Hanusz przyłożył sobie dłoń do czoła, jakby pragnął sprawdzić temperaturę, i szepnął:
– A nie mówiłem?… Przewidziałem ten zarzut…
– Tak, mówił pan już o tym, i to bardzo rozczulająco, nieomal się popłakałem ze wzruszenia! – ciągnął bezlitośnie Mertel. – Czy teraz będę musiał zapłakać nad pańską niewdzięcznością wobec przełożonego, panie Hanusz? Czy pan wie co pan robi? Czy to ma być takie nieskomplikowane – profesor Stasinka idzie pod mur, a zastępca profesora obejmuje jego fotel, jego gażę, cały jego urząd?

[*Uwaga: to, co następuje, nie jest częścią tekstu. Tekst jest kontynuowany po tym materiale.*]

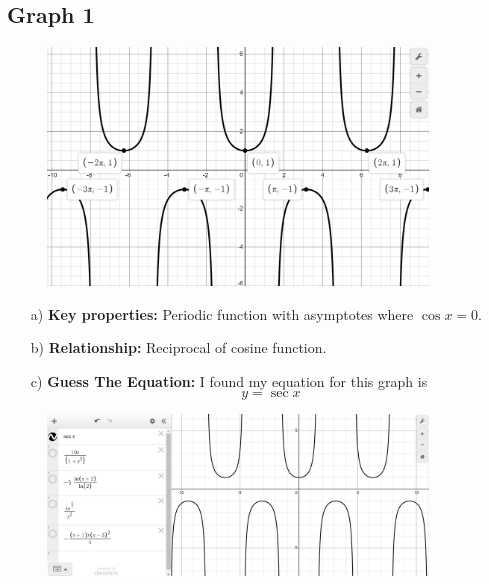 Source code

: \documentclass{article}
\begin{document}
\subsection{Graph 1}

\begin{figure}[h]
    \centering
    \includegraphics[width=0.9\textwidth]{imgs/imgs FSE/g_1.png}
    \label{fig:image}
\end{figure}
\begin{enumerate}
    \item[a)] \textbf{Key properties:} Periodic function with asymptotes where $\cos x = 0$. 
    \item[b)]  \textbf{Relationship:} Reciprocal of cosine function.
    \item[c)] \textbf{Guess The Equation: } I found my equation for this graph is $$y=\sec x$$
\end{enumerate}
\begin{figure}[h]
    \centering
    \includegraphics[width=0.9\textwidth]{imgs/imgs FSE/sec_x.png}
    \label{fig:image}
\end{figure}

\newpage
\end{document}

Ca m'est bien egal [4], lecz…
– Jak pan śmie tak mówić?! To podłość, panie Mertel!… Zresztą moja absencja nie zmieni wyniku głosowania.
– Pańska absencja, doktorze – wsparł Mertla Kortoń – zarazi innych nadwrażliwców i spowoduje sekwencję uchylania się od odpowiedzialności dla jakichś prywatnych kalkulacji. Kiedy pan wyjdzie – wyjdzie jeszcze kilku, których już parzą te krzesła, mógłbym ich wskazać bez trudu. I wtedy cała inicjatywa runie, nie uratujemy nikogo.

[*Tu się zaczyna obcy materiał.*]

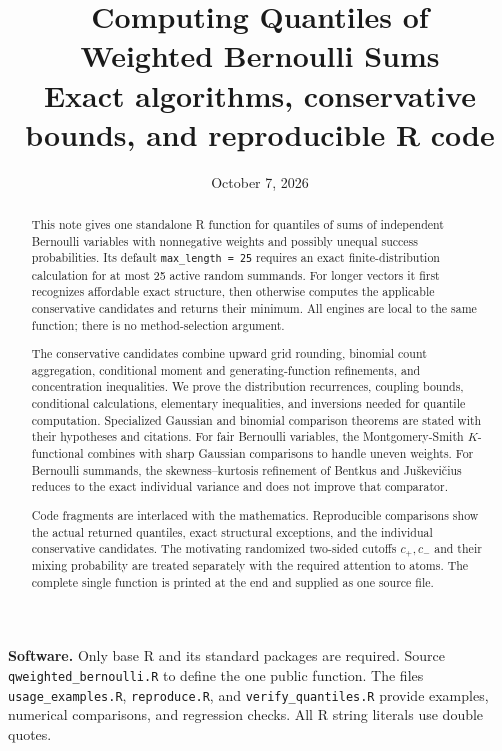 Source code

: \documentclass[11pt,letterpaper]{article}
\title{\vspace{-1.2em}\textbf{Computing Quantiles of\\Weighted Bernoulli Sums}\\[0.55em]
  \large Exact algorithms, conservative bounds, and reproducible R code}
\author{}
\date{October 7, 2026}
\numberwithin{equation}{section}
\theoremstyle{definition}
\theoremstyle{remark}
\begin{document}
\maketitle
\vspace{-1.6em}
\begin{abstract}
This note gives one standalone R function for quantiles of sums of
independent Bernoulli variables with nonnegative weights and possibly
unequal success probabilities. Its default \texttt{max\_length = 25}
requires an exact finite-distribution calculation for at most 25 active
random summands. For longer vectors it first recognizes affordable exact
structure, then otherwise computes the applicable conservative candidates
and returns their minimum. All engines are local to the same function;
there is no method-selection argument.

The conservative candidates combine upward grid rounding, binomial count
aggregation, conditional moment and generating-function refinements,
and concentration inequalities. We prove the distribution recurrences,
coupling bounds, conditional calculations, elementary inequalities, and
inversions needed for quantile computation. Specialized Gaussian and
binomial comparison theorems are stated with their hypotheses and citations.
For fair Bernoulli variables, the Montgomery-Smith $K$-functional combines
with sharp Gaussian comparisons to handle uneven weights. For Bernoulli
summands, the skewness--kurtosis refinement of Bentkus and Ju\v skevi\v cius
reduces to the exact individual variance and does not improve that comparator.

Code fragments are interlaced with the mathematics. Reproducible comparisons
show the actual returned quantiles, exact structural exceptions, and the
individual conservative candidates. The motivating randomized two-sided
cutoffs $c_+,c_-$ and their mixing probability are treated separately with
the required attention to atoms. The complete single function is printed
at the end and supplied as one source file.
\end{abstract}
\vspace{0.3em}
\noindent\textbf{Software.} Only base R and its standard packages are
required. Source \texttt{qweighted\_bernoulli.R} to define the one public
function. The files \texttt{usage\_examples.R}, \texttt{reproduce.R}, and
\texttt{verify\_quantiles.R} provide examples, numerical comparisons, and
regression checks. All R string literals use double quotes.
\clearpage
\begingroup
\fontsize{9.5}{11}\selectfont
\setlength{\parskip}{0pt}
\tableofcontents
\endgroup
\clearpage
\end{document}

– Ale i nie zabijemy nikogo! – stwierdził Brus.
– Przeciwnie, zabijemy najwartościowszych, bo nie wydrzemy ich z rąk Gestapo, mimo że los dał nam taką szansę!
– Tylko że jak komuś los daje obok szansę awansu… Cóż, stołek dyrektorski to stołek dyrektorski… – wycedził Mertel, dziurawiąc wzrokiem Hanusza.

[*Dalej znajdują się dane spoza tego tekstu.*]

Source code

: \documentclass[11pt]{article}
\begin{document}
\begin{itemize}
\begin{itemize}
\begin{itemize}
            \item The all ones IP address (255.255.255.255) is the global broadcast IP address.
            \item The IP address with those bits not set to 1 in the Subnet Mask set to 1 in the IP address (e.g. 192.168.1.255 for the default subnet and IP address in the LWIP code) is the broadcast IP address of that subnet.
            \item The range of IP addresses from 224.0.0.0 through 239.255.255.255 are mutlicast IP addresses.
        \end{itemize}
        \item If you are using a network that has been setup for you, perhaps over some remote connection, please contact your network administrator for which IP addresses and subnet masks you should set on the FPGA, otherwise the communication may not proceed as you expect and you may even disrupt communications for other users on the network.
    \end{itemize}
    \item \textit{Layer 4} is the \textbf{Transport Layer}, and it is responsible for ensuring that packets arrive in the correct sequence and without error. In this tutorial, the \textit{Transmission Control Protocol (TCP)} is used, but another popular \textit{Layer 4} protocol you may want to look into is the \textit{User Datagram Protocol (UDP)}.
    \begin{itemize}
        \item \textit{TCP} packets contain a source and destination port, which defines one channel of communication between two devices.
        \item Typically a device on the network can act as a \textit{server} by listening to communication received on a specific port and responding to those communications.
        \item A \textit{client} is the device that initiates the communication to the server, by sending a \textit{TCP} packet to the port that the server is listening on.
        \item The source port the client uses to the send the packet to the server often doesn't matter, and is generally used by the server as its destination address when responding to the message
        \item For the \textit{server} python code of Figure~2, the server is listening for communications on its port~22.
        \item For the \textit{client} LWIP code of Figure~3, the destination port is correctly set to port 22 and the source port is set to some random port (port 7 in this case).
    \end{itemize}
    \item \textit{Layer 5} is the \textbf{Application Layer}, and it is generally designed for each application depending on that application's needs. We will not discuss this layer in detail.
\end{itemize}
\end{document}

– Na miłość Boską, ja nie dlatego! – zaperzył się Hanusz. – Ja po prostu uważam, że… że nie powinniśmy…
– Pan po prostu uważa tak samo, jak pan magister Brus – że panu nie wypada uświnić sobie rączek! – strzelił do lekarza Kortoń. – Że pan nie będzie się bawił w kata! Bo pan jest taki przyzwoity…
– Staram się, panie Kortoń, czego po panu nie widać! – odwinął Hanusz. – Staram się być przyzwoity!
– Pewnie! Tak samo przyzwoity, jak szanowny pan poczmistrz, który żyje tylko dlatego, że kilka lat temu profesor Stasinka operował mu flaki, wyciągając z grobu skalpelem! A teraz pan Sedlak, przy pańskiej pomocy, i może przy pomocy innych wrażliwych, wyśle profesora Stasinkę do grobu, i w ten sposób podziękuje mu za uratowanie życia.
Sedlak nie przejął się tą złośliwością, skwitował ją partyjnie:
– Endecy bredzą z natury rzeczy, ale pan, panie Kortoń, wykazuje zdumiewające kalectwo umysłu nawet jak na endeka!
– To wariat! – uzupełnił Brus.
– Pan też jest czerwony? – zapytał Brusia Kortoń.
– Nie, tylko normalny. A pan chyba naprawdę zwariował! Pana trzeba by przezwać świnią, skończoną świnią, i zrobiłbym to, gdybym nie
sądził, że pan jest chory umysłowo, pan jest kompletny wariat!
– No to mnie też zapiszcie do wariatów! -wybuchnął Mertel. – I pana hrabiego, i pana mecenasa, i pana redaktora, bo oni myślą analogicznie!
– Proszę w moim imieniu nie mówić! – zastrzegł się Kłos.